Start of Block

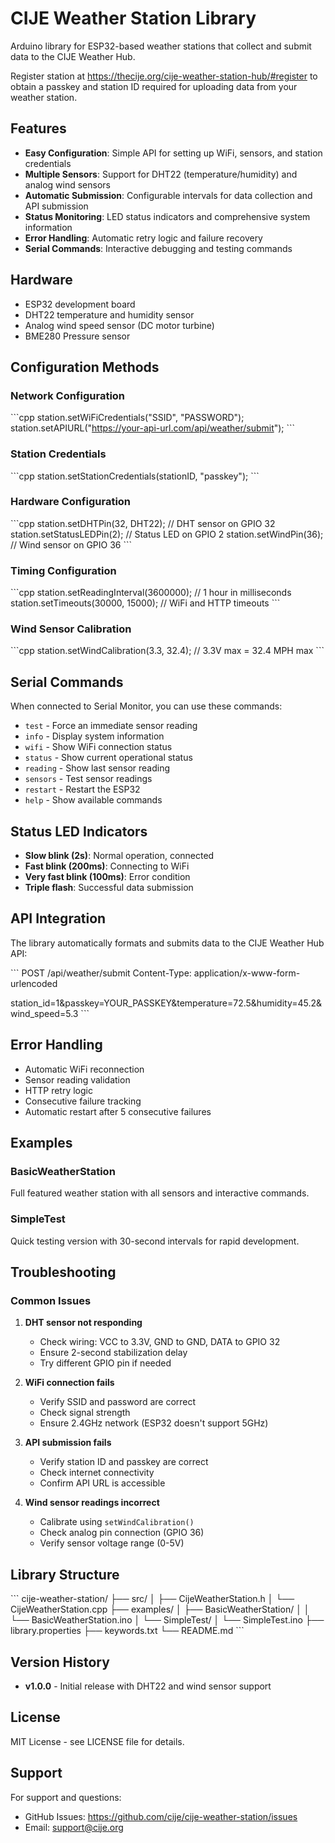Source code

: # CIJE Weather Station Library

Arduino library for ESP32-based weather stations that collect and submit data to the CIJE Weather Hub.

Register station at https://thecije.org/cije-weather-station-hub/#register to obtain a passkey and station ID required for uploading data from your weather station.

## Features

- **Easy Configuration**: Simple API for setting up WiFi, sensors, and station credentials
- **Multiple Sensors**: Support for DHT22 (temperature/humidity) and analog wind sensors
- **Automatic Submission**: Configurable intervals for data collection and API submission
- **Status Monitoring**: LED status indicators and comprehensive system information
- **Error Handling**: Automatic retry logic and failure recovery
- **Serial Commands**: Interactive debugging and testing commands

## Hardware

- ESP32 development board
- DHT22 temperature and humidity sensor
- Analog wind speed sensor (DC motor turbine)
- BME280 Pressure sensor


## Configuration Methods

### Network Configuration
\`\`\`cpp
station.setWiFiCredentials("SSID", "PASSWORD");
station.setAPIURL("https://your-api-url.com/api/weather/submit");
\`\`\`

### Station Credentials
\`\`\`cpp
station.setStationCredentials(stationID, "passkey");
\`\`\`

### Hardware Configuration
\`\`\`cpp
station.setDHTPin(32, DHT22);        // DHT sensor on GPIO 32
station.setStatusLEDPin(2);          // Status LED on GPIO 2
station.setWindPin(36);              // Wind sensor on GPIO 36
\`\`\`

### Timing Configuration
\`\`\`cpp
station.setReadingInterval(3600000); // 1 hour in milliseconds
station.setTimeouts(30000, 15000);   // WiFi and HTTP timeouts
\`\`\`

### Wind Sensor Calibration
\`\`\`cpp
station.setWindCalibration(3.3, 32.4); // 3.3V max = 32.4 MPH max
\`\`\`

## Serial Commands

When connected to Serial Monitor, you can use these commands:

- `test` - Force an immediate sensor reading
- `info` - Display system information
- `wifi` - Show WiFi connection status
- `status` - Show current operational status
- `reading` - Show last sensor reading
- `sensors` - Test sensor readings
- `restart` - Restart the ESP32
- `help` - Show available commands

## Status LED Indicators

- **Slow blink (2s)**: Normal operation, connected
- **Fast blink (200ms)**: Connecting to WiFi
- **Very fast blink (100ms)**: Error condition
- **Triple flash**: Successful data submission

## API Integration

The library automatically formats and submits data to the CIJE Weather Hub API:

\`\`\`
POST /api/weather/submit
Content-Type: application/x-www-form-urlencoded

station_id=1&passkey=YOUR_PASSKEY&temperature=72.5&humidity=45.2&wind_speed=5.3
\`\`\`

## Error Handling

- Automatic WiFi reconnection
- Sensor reading validation
- HTTP retry logic
- Consecutive failure tracking
- Automatic restart after 5 consecutive failures

## Examples

### BasicWeatherStation
Full featured weather station with all sensors and interactive commands.

### SimpleTest
Quick testing version with 30-second intervals for rapid development.

## Troubleshooting

### Common Issues

1. **DHT sensor not responding**
   - Check wiring: VCC to 3.3V, GND to GND, DATA to GPIO 32
   - Ensure 2-second stabilization delay
   - Try different GPIO pin if needed

2. **WiFi connection fails**
   - Verify SSID and password are correct
   - Check signal strength
   - Ensure 2.4GHz network (ESP32 doesn't support 5GHz)

3. **API submission fails**
   - Verify station ID and passkey are correct
   - Check internet connectivity
   - Confirm API URL is accessible

4. **Wind sensor readings incorrect**
   - Calibrate using `setWindCalibration()`
   - Check analog pin connection (GPIO 36)
   - Verify sensor voltage range (0-5V)

## Library Structure

\`\`\`
cije-weather-station/
├── src/
│   ├── CijeWeatherStation.h
│   └── CijeWeatherStation.cpp
├── examples/
│   ├── BasicWeatherStation/
│   │   └── BasicWeatherStation.ino
│   └── SimpleTest/
│       └── SimpleTest.ino
├── library.properties
├── keywords.txt
└── README.md
\`\`\`

## Version History

- **v1.0.0** - Initial release with DHT22 and wind sensor support

## License

MIT License - see LICENSE file for details.

## Support

For support and questions:
- GitHub Issues: https://github.com/cije/cije-weather-station/issues
- Email: support@cije.org
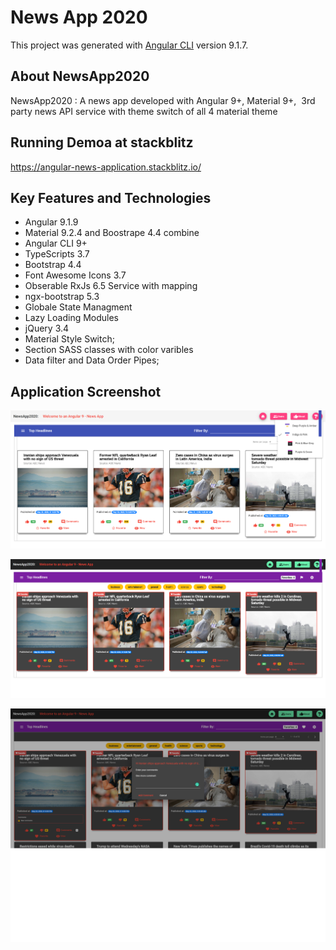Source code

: # News App 2020

This project was generated with [Angular CLI](https://github.com/angular/angular-cli) version 9.1.7.

## About NewsApp2020

NewsApp2020 : A news app developed with Angular 9+, Material 9+,  3rd party news API service with theme switch of all 4 material theme 

## Running Demoa at stackblitz

https://angular-news-application.stackblitz.io/

## Key Features and Technologies

- Angular 9.1.9
- Material 9.2.4 and Boostrape 4.4 combine
- Angular CLI 9+
- TypeScripts 3.7
- Bootstrap 4.4
- Font Awesome Icons 3.7
- Obserable RxJs 6.5 Service with mapping
- ngx-bootstrap 5.3
- Globale State Managment
- Lazy Loading Modules
- jQuery 3.4
- Material Style Switch;
- Section SASS classes with color varibles
- Data filter and Data Order Pipes;

## Application Screenshot
  
![alt tag](https://github.com/Siraj360/Angular-Material-NewsApp2020/blob/master/newapp1.png)

![alt tag](https://github.com/Siraj360/Angular-Material-NewsApp2020/blob/master/newapp2.png)

![alt tag](https://github.com/Siraj360/Angular-Material-NewsApp2020/blob/master/newapp3.png)
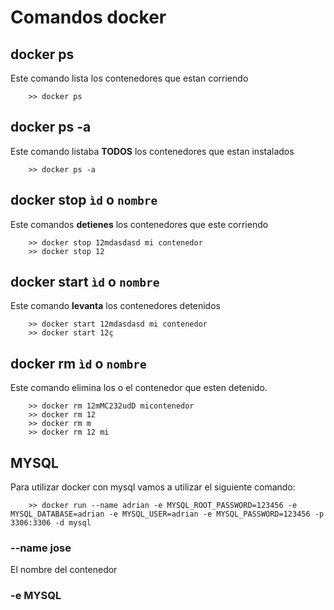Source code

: # Comandos docker

## docker ps

Este comando lista los contenedores que estan corriendo

        >> docker ps

## docker ps -a 

Este comando listaba **TODOS** los contenedores que estan instalados

        >> docker ps -a
        
## docker stop `ìd` o `nombre`

Este comandos **detienes** los contenedores que este corriendo

        >> docker stop 12mdasdasd mi contenedor
        >> docker stop 12
        
## docker start `ìd` o `nombre`
                                                    
Este comando **levanta** los contenedores detenidos
                                                   
        >> docker start 12mdasdasd mi contenedor
        >> docker start 12ç
        
## docker rm `ìd` o `nombre`

Este comando elimina los o el contenedor que esten detenido.

        >> docker rm 12mMC232udD micontenedor
        >> docker rm 12
        >> docker rm m
        >> docker rm 12 mi
        

        
## MYSQL

Para utilizar docker con mysql vamos a utilizar el siguiente comando:




        >> docker run --name adrian -e MYSQL_ROOT_PASSWORD=123456 -e MYSQL_DATABASE=adrian -e MYSQL_USER=adrian -e MYSQL_PASSWORD=123456 -p 3306:3306 -d mysql
        
### --name jose

  El nombre del contenedor
    
### -e  MYSQL    
    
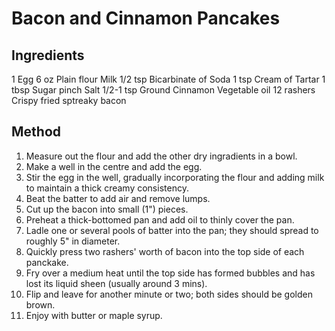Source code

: Bacon and Cinnamon Pancakes
===========================


Ingredients
-----------

1           Egg
6 oz        Plain flour
            Milk
1/2 tsp     Bicarbinate of Soda
1 tsp       Cream of Tartar
1 tbsp      Sugar
pinch       Salt
1/2-1 tsp   Ground Cinnamon
            Vegetable oil
12 rashers  Crispy fried sptreaky bacon


Method
------

1.  Measure out the flour and add the other dry ingradients in a bowl.
2.  Make a well in the centre and add the egg.
3.  Stir the egg in the well, gradually incorporating the flour and adding milk to maintain a thick creamy consistency.
4.  Beat the batter to add air and remove lumps.
5.  Cut up the bacon into small (1") pieces.
6.  Preheat a thick-bottomed pan and add oil to thinly cover the pan.
7.  Ladle one or several pools of batter into the pan; they should spread to roughly 5" in diameter.
8.  Quickly press two rashers' worth of bacon into the top side of each panckake.
9.  Fry over a medium heat until the top side has formed bubbles and has lost its liquid sheen (usually around 3 mins).
10. Flip and leave for another minute or two; both sides should be golden brown.
11. Enjoy with butter or maple syrup.
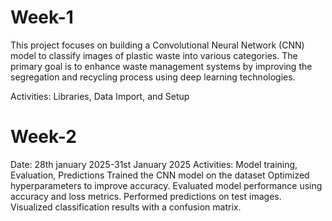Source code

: # Week-1
This project focuses on building a Convolutional Neural Network (CNN) model to classify images of plastic waste into various categories. The primary goal is to enhance waste management systems by improving the segregation and recycling process using deep learning technologies.

Activities: Libraries, Data Import, and Setup
# Week-2
Date: 28th january 2025-31st January 2025
Activities:
  Model training, Evaluation, Predictions
  Trained the CNN model on the dataset
  Optimized hyperparameters to improve accuracy.
  Evaluated model performance using accuracy and loss metrics.
  Performed predictions on test images.
  Visualized classification results with a confusion matrix.
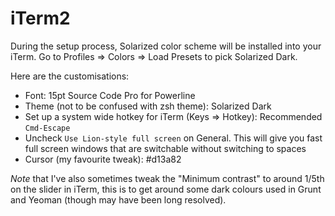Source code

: # iTerm2

During the setup process, Solarized color scheme will be installed into your iTerm. Go to Profiles => Colors => Load Presets to pick Solarized Dark.

Here are the customisations:

- Font: 15pt Source Code Pro for Powerline
- Theme (not to be confused with zsh theme): Solarized Dark
- Set up a system wide hotkey for iTerm (Keys => Hotkey): Recommended `Cmd-Escape`
- Uncheck `Use Lion-style full screen` on General. This will give you fast full screen windows that are switchable without switching to spaces
- Cursor (my favourite tweak): #d13a82

*Note* that I've also sometimes tweak the "Minimum contrast" to around 1/5th on the slider in iTerm, this is to get around some dark colours used in Grunt and Yeoman (though may have been long resolved).

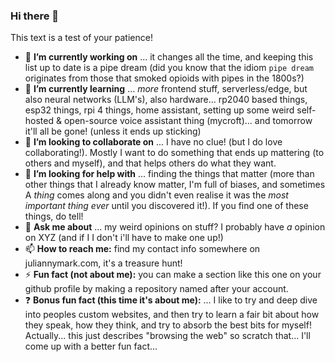 ### Hi there 👋

This text is a test of your patience!

- 🔭 **I’m currently working on** ... it changes all the time, and keeping this list up to date is a pipe dream (did you know that the idiom `pipe dream` originates from those that smoked opioids with pipes in the 1800s?)
- 🌱 **I’m currently learning** ... _more_ frontend stuff, serverless/edge, but also neural networks (LLM's), also hardware... rp2040 based things, esp32 things, rpi 4 things, home assistant, setting up some weird self-hosted & open-source voice assistant thing (mycroft)... and tomorrow it'll all be gone! (unless it ends up sticking)
- 👯 **I’m looking to collaborate on** ... I have no clue! (but I do love collaborating!). Mostly I want to do something that ends up mattering (to others and myself), and that helps others do what they want.
- 🤔 **I’m looking for help with** ... finding the things that matter (more than other things that I already know matter, I'm full of biases, and sometimes A _thing_ comes along and you didn't even realise it was the _most important thing ever_ until you discovered it!). If you find one of these things, do tell!
- 💬 **Ask me about** ... my weird opinions on stuff? I probably have _a_ opinion on XYZ (and if I I don't i'll have to make one up!)
- 📫 **How to reach me:** find my contact info somewhere on juliannymark.com, it's a treasure hunt!
- ⚡ **Fun fact (not about me):** you can make a section like this one on your github profile by making a repository named after your account.
- ❓ **Bonus fun fact (this time it's about me):** ... I like to try and deep dive into peoples custom websites, and then try to learn a fair bit about how they speak, how they think, and try to absorb the best bits for myself! Actually... this just describes "browsing the web" so scratch that... I'll come up with a better fun fact...
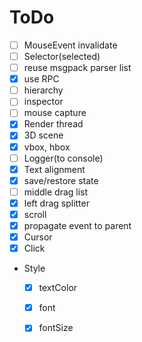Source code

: # ToDo
* [ ] MouseEvent invalidate
* [ ] Selector(selected)
* [ ] reuse msgpack parser list
* [x] use RPC
* [ ] hierarchy
* [ ] inspector
* [ ] mouse capture
* [x] Render thread
* [x] 3D scene
* [x] vbox, hbox
* [ ] Logger(to console)
* [x] Text alignment
* [x] save/restore state
* [ ] middle drag list
* [x] left drag splitter
* [x] scroll
* [x] propagate event to parent
* [x] Cursor
* [x] Click
* Style
    * [x] textColor
    * [x] font
    * [x] fontSize

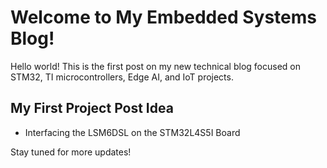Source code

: # Welcome to My Embedded Systems Blog!

Hello world! This is the first post on my new technical blog focused on STM32, TI microcontrollers, Edge AI, and IoT projects.

## My First Project Post Idea

* Interfacing the LSM6DSL on the STM32L4S5I Board

Stay tuned for more updates!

End of Block

## Requirement
From the data above, return exactly the lines from the one with "Ladle one or" up to and including the one with "Performed predictions on test images.". Pictures do not go in the copy.

## Written response
7.  Ladle one or several pools of batter into the pan; they should spread to roughly 5" in diameter.
8.  Quickly press two rashers' worth of bacon into the top side of each panckake.
9.  Fry over a medium heat until the top side has formed bubbles and has lost its liquid sheen (usually around 3 mins).
10. Flip and leave for another minute or two; both sides should be golden brown.
11. Enjoy with butter or maple syrup.
Source code

: # Week-1
This project focuses on building a Convolutional Neural Network (CNN) model to classify images of plastic waste into various categories. The primary goal is to enhance waste management systems by improving the segregation and recycling process using deep learning technologies.

Activities: Libraries, Data Import, and Setup
# Week-2
Date: 28th january 2025-31st January 2025
Activities:
  Model training, Evaluation, Predictions
  Trained the CNN model on the dataset
  Optimized hyperparameters to improve accuracy.
  Evaluated model performance using accuracy and loss metrics.
  Performed predictions on test images.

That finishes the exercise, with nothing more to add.